▸ **What the task requires**
Could you please repeat the entries below word for word, with the images left out?

Saved entries:
----------------------------------------
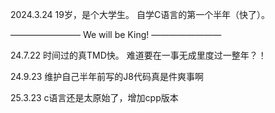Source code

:2024.3.24
  19岁，是个大学生。
  自学C语言的第一个半年（快了）。
  
———————— We will be King! ————————

24.7.22
  时间过的真TMD快。
  难道要在一事无成里度过一整年？！

24.9.23
  维护自己半年前写的J8代码真是件爽事啊

25.3.23
  c语言还是太原始了，增加cpp版本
----------------------------------------
▸ **Worked solution**
Source code

:2024.3.24
  19岁，是个大学生。
  自学C语言的第一个半年（快了）。
  
———————— We will be King! ————————

24.7.22
  时间过的真TMD快。
  难道要在一事无成里度过一整年？！

24.9.23
  维护自己半年前写的J8代码真是件爽事啊

25.3.23
  c语言还是太原始了，增加cpp版本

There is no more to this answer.